The Constitution of 3 May was the culmination of the work of the Great Parliament which had been in almost constant session for the past three years. The extensive reform programme of that Parliament had been conceived by the King as a corollary to his intended revision of the Republic’s humiliating relationship with its neighbors. Ever since the disaster of the First Partition of 1772, he had been hoping to re-establish an independent position in foreign affairs, and, after the death of Frederick the Great in 1786, and the succession of a more sympathetic Prussian King, he had felt things moving his way. In 1787, when he met the Empress Catherine at a galley on the Dnieper at Kaniów, he had urged the Russians to accept Poland-Lithuania as a genuine partner and ally. He had hoped to put an end to the decades of chaos and resentment resulting from Russia’s constant interference in the Republic’s affairs. At Kaniów, however, he had received a rude shock. The Empress turned him down flat - indicating that she had no interest either in a reformed Poland or in a Polish alliance. She wanted Poland-Lithuania to remain a Russian protectorate. But the parliamentary reform programme went ahead regardless. From the start, therefore, the work of the reformers proceeded in defiance of Russia’s wishes, and was seen by all concerned as a process designed to shake off Russian domination of Poland. The recovery of independence, desired by the King and reformers, but opposed by a clique of pro-Russian magnates, lay at the center of the operation.
At the same time the Great Parliament had been turned into a confederation, so that it could operate by majority voting. This procedure was aimed at defeating the liberum veto, the nefarious practice retained at Russian insistence ever since 1717, and regularly used by St. Petersburg’s Polish agents to block unwelcome changes. The liberum veto was cynically recalled by Russian and Prussian propaganda as evidence of Poland’s unfitness to govern itself.
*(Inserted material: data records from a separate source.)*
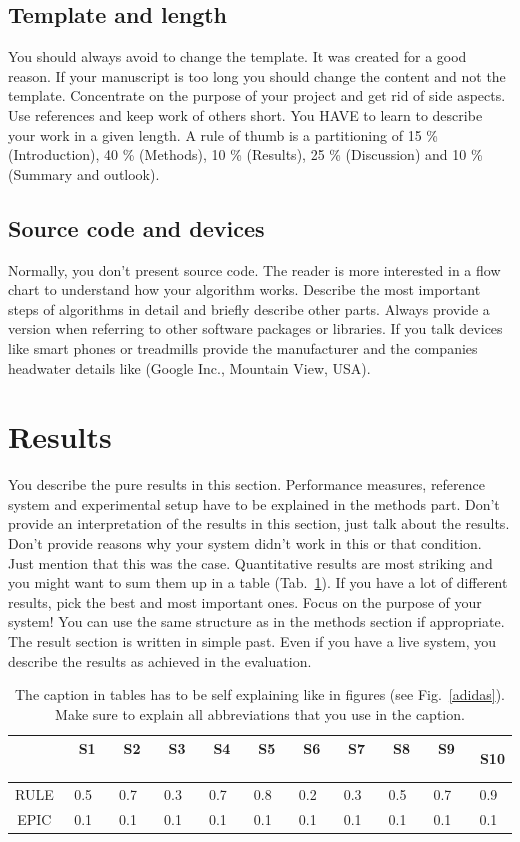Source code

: \subsection{Template and length}
You should always avoid to change the template. It was created for a good reason. If your manuscript is too long you should change the content and not the template. Concentrate on the purpose of your project and get rid of side aspects. Use references and keep work of others short. You HAVE to learn to describe your work in a given length. A rule of thumb is a partitioning of 15 \% (Introduction), 40 \% (Methods), 10 \% (Results), 25 \% (Discussion) and 10 \% (Summary and outlook).

\subsection{Source code and devices}
Normally, you don't present source code. The reader is more interested in a flow chart to understand how your algorithm works.  Describe the most important steps of algorithms in detail and briefly describe other parts. Always provide a version when referring to other software packages or libraries. 
If you talk devices like smart phones or treadmills provide the manufacturer and the companies headwater details like (Google Inc., Mountain View, USA). 

\section{Results}
You describe the pure results in this section. Performance measures, reference system and experimental setup have to be explained in the methods part. Don't provide an interpretation of the results in this section, just talk about the results. Don't provide reasons why your system didn't work in this or that condition. Just mention that this was the case. Quantitative results are most striking and you might want to sum them up in a table (Tab.~\ref{result_table}). If you have a lot of different results, pick the best and most important ones. Focus on the purpose of your system! You can use the same structure as in the methods section if appropriate.\\
The result section is written in simple past. Even if you have a live system, you describe the results as achieved in the evaluation. 

\begin{table}[!t]
\caption{The caption in tables has to be self explaining like in figures (see Fig.~\ref{adidas}). Make sure to explain all abbreviations that you use in the caption.}
\begin{center}
\begin{tabular}{c|cccccccccc}
& \ S1 \ &\ S2 \ &\ S3 \ & \ S4 \ & \ S5 \ & \ S6 \ & \ S7 \ & \ S8 \ & \ S9 \ & \ S10\\
\hline
RULE&0.5&0.7&0.3&0.7&0.8&0.2&0.3&0.5&0.7&0.9\\
EPIC&0.1&0.1&0.1&0.1&0.1&0.1&0.1&0.1&0.1&0.1\\
\end{tabular}
\label{result_table}
\end{center}
\end{table}

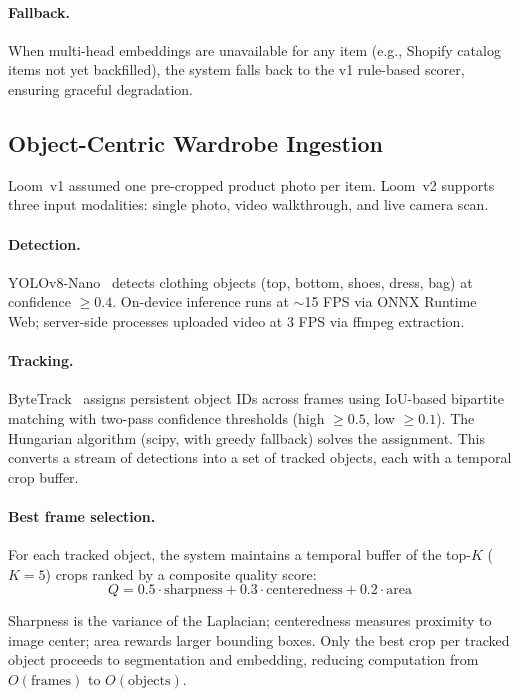 \documentclass[10pt,twocolumn]{article}
\begin{document}
\paragraph{Fallback.}
When multi-head embeddings are unavailable for any item (e.g., Shopify
catalog items not yet backfilled), the system falls back to the v1
rule-based scorer, ensuring graceful degradation.

\subsection{Object-Centric Wardrobe Ingestion}
\label{sec:ingestion}

Loom~v1 assumed one pre-cropped product photo per item.  Loom~v2 supports
three input modalities: single photo, video walkthrough, and live camera
scan.

\paragraph{Detection.}
YOLOv8-Nano~\citep{jocher2023ultralytics} detects clothing objects
(top, bottom, shoes, dress, bag) at confidence $\geq 0.4$.  On-device
inference runs at $\sim$15 FPS via ONNX Runtime Web; server-side
processes uploaded video at 3 FPS via ffmpeg extraction.

\paragraph{Tracking.}
ByteTrack~\citep{zhang2022bytetrack} assigns persistent object IDs across
frames using IoU-based bipartite matching with two-pass confidence
thresholds (high $\geq 0.5$, low $\geq 0.1$).  The Hungarian algorithm
(scipy, with greedy fallback) solves the assignment.  This converts a
stream of detections into a set of tracked objects, each with a temporal
crop buffer.

\paragraph{Best frame selection.}
For each tracked object, the system maintains a temporal buffer of the
top-$K$ ($K{=}5$) crops ranked by a composite quality score:
\begin{equation}
  Q = 0.5 \cdot \text{sharpness} + 0.3 \cdot \text{centeredness}
      + 0.2 \cdot \text{area}
\label{eq:quality}
\end{equation}

\noindent Sharpness is the variance of the Laplacian; centeredness
measures proximity to image center; area rewards larger bounding boxes.
Only the best crop per tracked object proceeds to segmentation and
embedding, reducing computation from $O(\text{frames})$ to
$O(\text{objects})$.
\end{document}
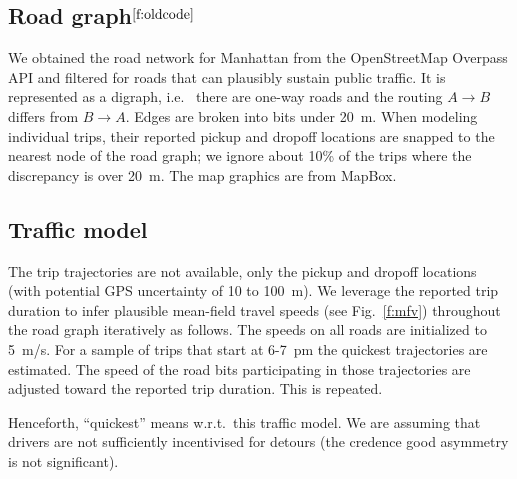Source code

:\documentclass[12pt,notitlepage]{article}
\begin{document}
\subsection{Road graph${}^{\ref{f:oldcode}}$} 
\label{s:graph}



We obtained the road network for Manhattan
%
from the OpenStreetMap Overpass API
and filtered for roads that can plausibly sustain public traffic.
%
%
It is represented as a digraph,
i.e.~%
there are one-way roads 
and
the routing $A \to B$ differs from $B \to A$.
%
Edges are broken into bits under \SI{20}{m}.
%
%
When modeling individual trips,
their reported pickup and dropoff locations
are snapped to the nearest node of the road graph;
we ignore about 10\% of the trips 
where the discrepancy is over \SI{20}{m}.
%
%
%
%
The map graphics are from MapBox.



\subsection{Traffic model} \label{s:traffic}

The trip trajectories are not available,
only the pickup and dropoff locations
(with potential GPS uncertainty of 10 to \SI{100}{m}).
%
%
We leverage the reported trip duration to
infer plausible mean-field travel speeds
(see Fig.~\ref{f:mfv})
throughout the road graph
iteratively as follows.
%
The speeds on all roads are initialized to \SI{5}{m/s}.
%
For a sample of trips that start at 6-7~pm
the quickest trajectories are estimated.
%
The speed of the road bits participating in those trajectories
are adjusted toward the reported trip duration.
%
This is repeated.
%
%

%

Henceforth, ``quickest''
means
w.r.t.~this traffic model.
%
%
We are assuming that drivers
are not sufficiently incentivised for detours
(the credence good asymmetry is not significant).
\end{document}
In reality, it had only survived thanks to the treaties of guarantee which had held the Republic in subjection for seventy years.
Logically enough, the first celebration of the Constitution took place on the first anniversary, that is on 3 May 1792. The streets of Warsaw were lined with troops in gala uniforms. The bands and banners of the city guilds supplied the music and the decorations. A procession to the Church of the Holy Cross was headed by ministers, senators, and by delegations from distant towns and palatinates. Amidst the ringing of bells, and shouts of Vivac rex, and patriotic songs, the King arrived in a crystal coach to deliver his speech: “Prawcdziwy i jedyny cel utworzenia nowej formy rządu nie był inny, tylko żeby, ile po ludzku być może, wszyscy narodu polskiego współziomkowie równie byli uczescnikami udziahi wolnośći i ubezpieczenia własnoŚci swoich...” (The real and exclusive aim of this new form of government was none other than to ensure, as far as is humanly possible, that all fellow-citizens of the Polish nation should in equal measure share in the common liberties and the security of their property.)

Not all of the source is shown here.